Another application that takes the term ‘waste’ to an extreme is operating a gas turbine on landfill and sewage gas. In an application using sewage gas, heat is recovered from the gas-turbine exhaust and used to accelerate the anaerobic digestion of sewage, producing a medium-calorific gas (consisting of methane and carbon dioxide) that is then used to fire the gas turbine. In addition to heat supplied to the digester, a steam turbine can be applied to increase the overall electrical efficiency of the plant in applications where process steam is not required.


In order to understand the impact of a fuel on the gas turbine it is important to recognize the key combustion and flow characteristics of the various fuels discussed. Figure 3 attempts to map out the fuels in terms of the key influencing properties of volume flow, hydrogen content and extinction characteristics. These three parameters have strongest impact on how the gas turbine is adjusted to cope.

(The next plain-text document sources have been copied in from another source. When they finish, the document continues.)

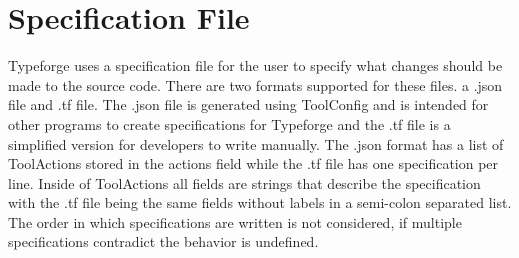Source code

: \documentclass[natbib]{article}
\begin{document}
\section{Specification File}
Typeforge uses a specification file for the user to specify what changes should be 
made to the source code. There are two formats supported for these files. a .json 
file and .tf file. The .json file is generated using ToolConfig and is intended 
for other programs to create specifications for Typeforge and the .tf file is a 
simplified version for developers to write manually. The .json format has a list 
of ToolActions stored in the actions field while the .tf file has one specification 
per line. Inside of ToolActions all fields are strings that describe the specification 
with the .tf file being the same fields without labels in a semi-colon separated list. 
The order in which specifications are written is not considered, if multiple 
specifications contradict the behavior is undefined. 
\end{document}
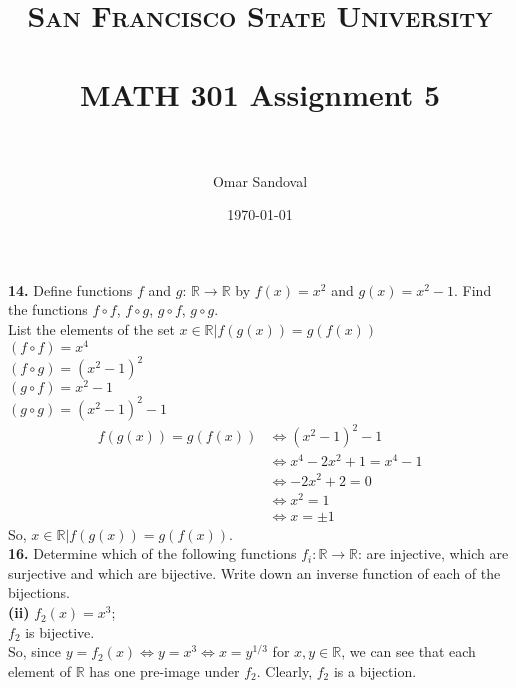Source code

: \documentclass[paper=letter, fontsize=11pt]{scrartcl} %
\title{	
\normalfont \normalsize 
\textsc{San Francisco State University} \\ [25pt]
\horrule{0.5pt} \\[0.4cm] %
\huge MATH 301 Assignment 5  \\ %
\horrule{2pt} \\[0.5cm] %
}
\author{Omar Sandoval}
\date{\normalsize\today}
\begin{document}
\maketitle

\textbf{14.} Define functions $f$ and $g$: $\mathbb{R} \rightarrow \mathbb{R}$ by $f(x) =
x^2$ and $g(x) = x^2-1$. Find the functions $f \circ f$, $f \circ g$, $g \circ f$, $g
\circ g$. \\
List the elements of the set ${x \in \mathbb{R} | f(g(x)) = g(f(x))}$ \\

$(f \circ f) = x^4$ \\
$(f \circ g) = (x^2 -1)^2$ \\
$(g \circ f) = x^2 -1$ \\
$(g \circ g) = (x^2 - 1)^2 -1$ \\

\begin{align*}
    f(g(x)) = g(f(x)) &\Leftrightarrow (x^2 - 1)^2 - 1 \\
    &\Leftrightarrow x^4 - 2x^2 + 1 = x^4 - 1 \\
    &\Leftrightarrow -2x^2 + 2 = 0 \\
    &\Leftrightarrow x^2 = 1 \\
    &\Leftrightarrow x = \pm 1
\end{align*}
So, ${x \in \mathbb{R} | f(g(x)) = g(f(x))}$. \\

\textbf{16.} Determine which of the following functions $f_i: \mathbb{R} \rightarrow
\mathbb{R}$: are injective, which are surjective and which are bijective. Write down an
inverse function of each of the bijections. \\

\textbf{(ii)} $f_2(x) = x^3$; \\

$f_2$ is bijective. \\
So, since $y=f_2(x) \Leftrightarrow y = x^3 \Leftrightarrow x = y^{1/3}$ for $x, y \in 
\mathbb{R}$, we can see that each element of $\mathbb{R}$ has one pre-image under $f_2$.
Clearly, $f_2$ is a bijection. \\
\end{document}
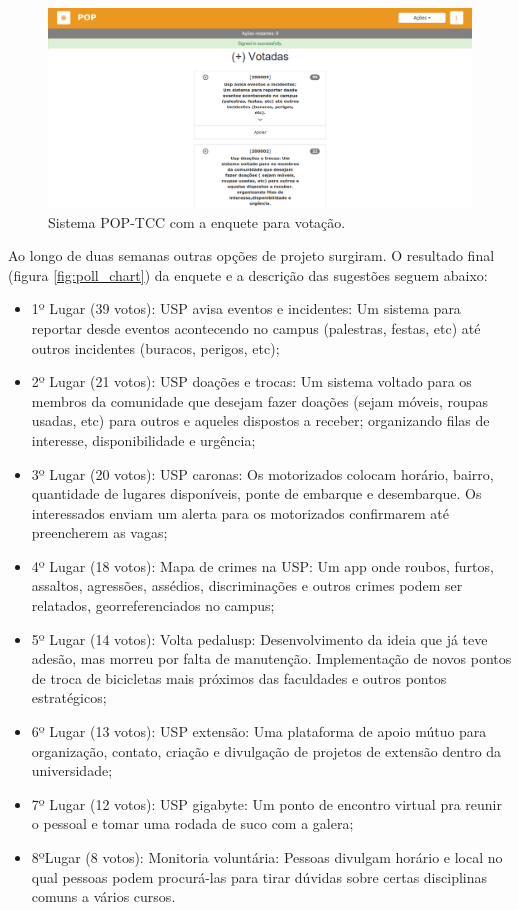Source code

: \begin{figure}[htb]
\includegraphics[width=15cm]{figuras/pop-tcc}
\caption{\label{fig:pop-tcc} Sistema POP-TCC com a enquete para votação.}
\end{figure}
\par Ao longo de duas semanas outras opções de projeto surgiram. O resultado final (figura \ref{fig:poll_chart}) da enquete e a descrição das sugestões seguem abaixo:
\begin{itemize}
\item{ 1º Lugar (39 votos):} USP avisa eventos e incidentes: Um sistema para reportar desde eventos acontecendo no campus (palestras, festas, etc) até outros incidentes (buracos, perigos, etc);
\item {2º Lugar (21 votos):} USP doações e trocas: Um sistema voltado para os membros da comunidade que desejam fazer doações (sejam móveis, roupas usadas, etc) para outros e aqueles dispostos a receber; organizando filas de interesse, disponibilidade e urgência;
\item {3º Lugar (20 votos):} USP caronas: Os motorizados colocam horário, bairro, quantidade de lugares disponíveis, ponte de embarque e desembarque. Os interessados enviam um alerta para os motorizados confirmarem até preencherem as vagas;
\item {4º Lugar (18 votos):} Mapa de crimes na USP: Um app onde roubos, furtos, assaltos, agressões, assédios, discriminações e outros crimes podem ser relatados, georreferenciados no campus;
\item {5º Lugar (14 votos):} Volta pedalusp: Desenvolvimento da ideia que já teve adesão, mas morreu por falta de manutenção. Implementação de novos pontos de troca de bicicletas mais próximos das faculdades e outros pontos estratégicos;
\item {6º Lugar (13 votos): } USP extensão: Uma plataforma de apoio mútuo para organização, contato, criação e divulgação de projetos de extensão dentro da universidade;
\item {7º Lugar (12 votos):} USP gigabyte: Um ponto de encontro virtual pra reunir o pessoal e tomar uma rodada de suco com a galera;
\item {8ºLugar (8 votos):} Monitoria voluntária: Pessoas divulgam horário e local no qual pessoas podem procurá-las para tirar dúvidas sobre certas disciplinas comuns a vários cursos.
\end{itemize}
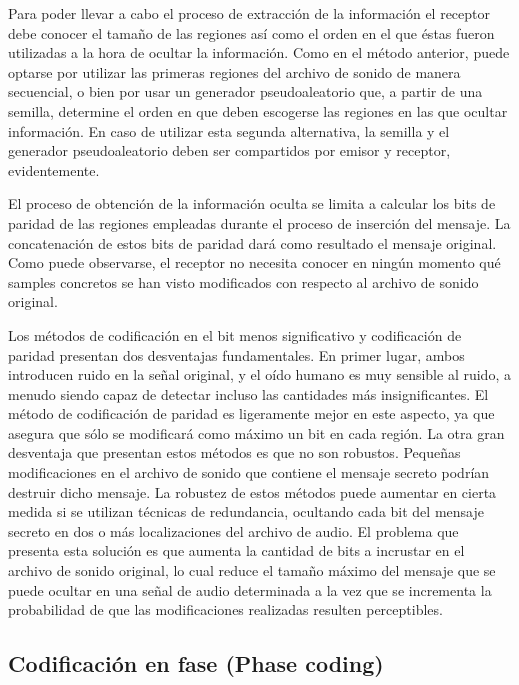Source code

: \documentclass[12pt]{article}
\begin{document}
Para poder llevar a cabo el proceso de extracción de la información el receptor debe conocer el tamaño de las regiones así como el orden en el que éstas fueron utilizadas a la hora de ocultar la información. Como en el método anterior, puede optarse por utilizar las primeras regiones del archivo de sonido de manera secuencial, o bien por usar un generador pseudoaleatorio que, a partir de una semilla, determine el orden en que deben escogerse las regiones en las que ocultar información. En caso de utilizar esta segunda alternativa, la semilla y el generador pseudoaleatorio deben ser compartidos por emisor y receptor, evidentemente.

El proceso de obtención de la información oculta se limita a calcular los bits de paridad de las regiones empleadas durante el proceso de inserción del mensaje. La concatenación de estos bits de paridad dará como resultado el mensaje original. Como puede observarse, el receptor no necesita conocer en ningún momento qué samples concretos se han visto modificados con respecto al archivo de sonido original.

\bigskip

Los métodos de codificación en el bit menos significativo y codificación de paridad presentan dos desventajas fundamentales. En primer lugar, ambos introducen ruido en la señal original, y el oído humano es muy sensible al ruido, a menudo siendo capaz de detectar incluso las cantidades más insignificantes. El método de codificación de paridad es ligeramente mejor en este aspecto, ya que asegura que sólo se modificará como máximo un bit en cada región. La otra gran desventaja que presentan estos métodos es que no son robustos. Pequeñas modificaciones en el archivo de sonido que contiene el mensaje secreto podrían destruir dicho mensaje. La robustez de estos métodos puede aumentar en cierta medida si se utilizan técnicas de redundancia, ocultando cada bit del mensaje secreto en dos o más localizaciones del archivo de audio. El problema que presenta esta solución es que aumenta la cantidad de bits a incrustar en el archivo de sonido original, lo cual reduce el tamaño máximo del mensaje que se puede ocultar en una señal de audio determinada a la vez que se incrementa la probabilidad de que las modificaciones realizadas resulten perceptibles.

\subsection{Codificación en fase (Phase coding)}
\end{document}
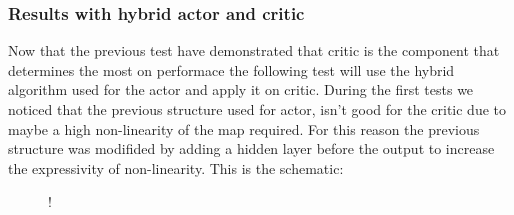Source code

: \subsubsection{Results with hybrid actor and critic}
Now that the previous test have demonstrated that critic is the component that determines the most on performace the following test will use the hybrid algorithm used for the actor and apply it on critic. During the first tests we noticed that the previous structure used for actor, isn't good for the critic due to maybe a high non-linearity of the map required. For this reason the previous structure was modifided by adding a hidden layer before the output to increase the expressivity of non-linearity. This is the schematic:
\begin{figure}[!h]
	\centering
	 {!} {
	}
\end{figure}

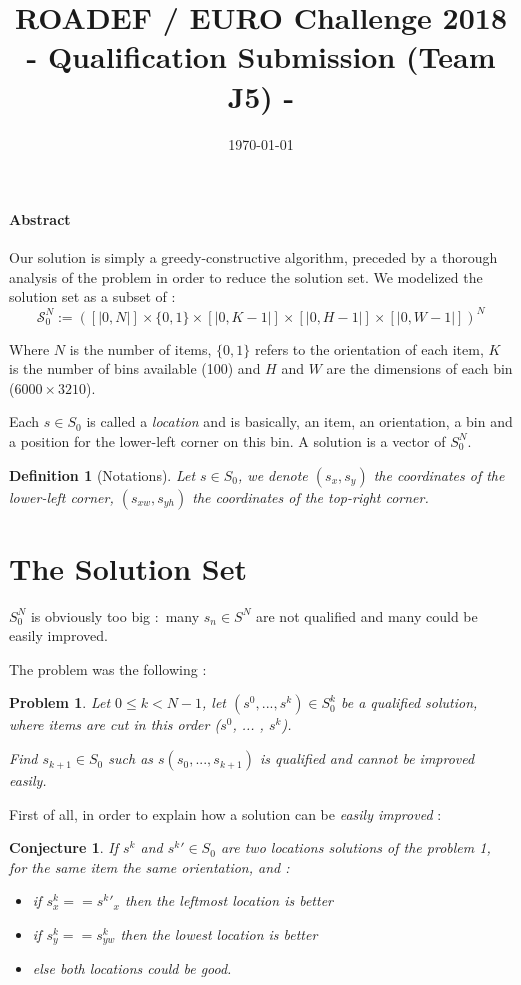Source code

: \documentclass{article}
\title{ROADEF / EURO Challenge 2018 \\
    - Qualification Submission (Team J5) -}
\date{\today}
\author{}
\newtheorem{problem}{Problem}
\newtheorem{definition}{Definition}
\newtheorem{conjecture}{Conjecture}
\begin{document}
        \maketitle
\paragraph{Abstract}Our solution is simply a greedy-constructive algorithm, preceded by a thorough analysis of the problem in order to reduce the solution set. We modelized the solution set as a subset of :
\[ \mathcal{S}_0^N := ([|0, N|]\times\{0,1\}\times[|0, K - 1|]\times[|0, H - 1|]\times[|0, W - 1|])^N\]

Where $N$ is the number of items, $\{0, 1\}$ refers to the orientation of each item, $K$ is the number of bins available (100) and $H$ and $W$ are the dimensions of each bin ($6000\times 3210$). 


Each $s \in S_0$ is called a \textit{location} and is basically, an item, an orientation, a bin and a position for the lower-left corner on this bin. A solution is a vector of $S_0^N$. 
\begin{definition}[Notations]
    Let $s \in S_0$, we denote $(s_x, s_y)$ the coordinates of the lower-left corner, $(s_{xw}, s_{yh})$ the coordinates of the top-right corner.
\end{definition}

    \section{The Solution Set}
        
    $S_0^N$ is obviously too big : many $s_n \in S^N$ are not qualified and many could be easily improved.

    The problem was the following :
    
    \begin{problem}
    Let $0 \leq k  < N - 1$, let $(s^0, ..., s^k) \in S_0^k$ be a qualified solution, where items are cut in this order ($s^0$, ... , $s^k$). 
    
    Find $s_{k + 1} \in S_0$ such as $s(s_0, ..., s_{k + 1})$ is qualified and cannot be improved \textit{easily}.
    \end{problem}

    First of all, in order to explain how a solution can be \textit{easily improved} :

    \begin{conjecture}
        If $s^k$ and $s^k'\in S_0$ are two locations solutions of the problem 1, for the same item the same orientation, and :
        \begin{itemize}
            \item if $s^k_x == s^k'_x$ then the leftmost location is better
            \item if $s^k_{y} == s^k_{yw}$ then the lowest location is better
            \item else both locations could be good.
        \end{itemize}
    \end{conjecture}
\end{document}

Volume flow is the easiest to understand: As the heating value of the fuel drops, larger flow areas are required to deliver and inject the fuel into the turbine and provide the same heating value. In some extreme cases, such as fuels derived from air-blown gasification or blast-furnace gas, the compressor and turbine may need to be re-designed to cope with the difference in volume added after the compressor in the form of fuel. In the case of blast furnace gas, the volume of fuel injected into the combustor is actually higher than the volume of air exiting the compressor.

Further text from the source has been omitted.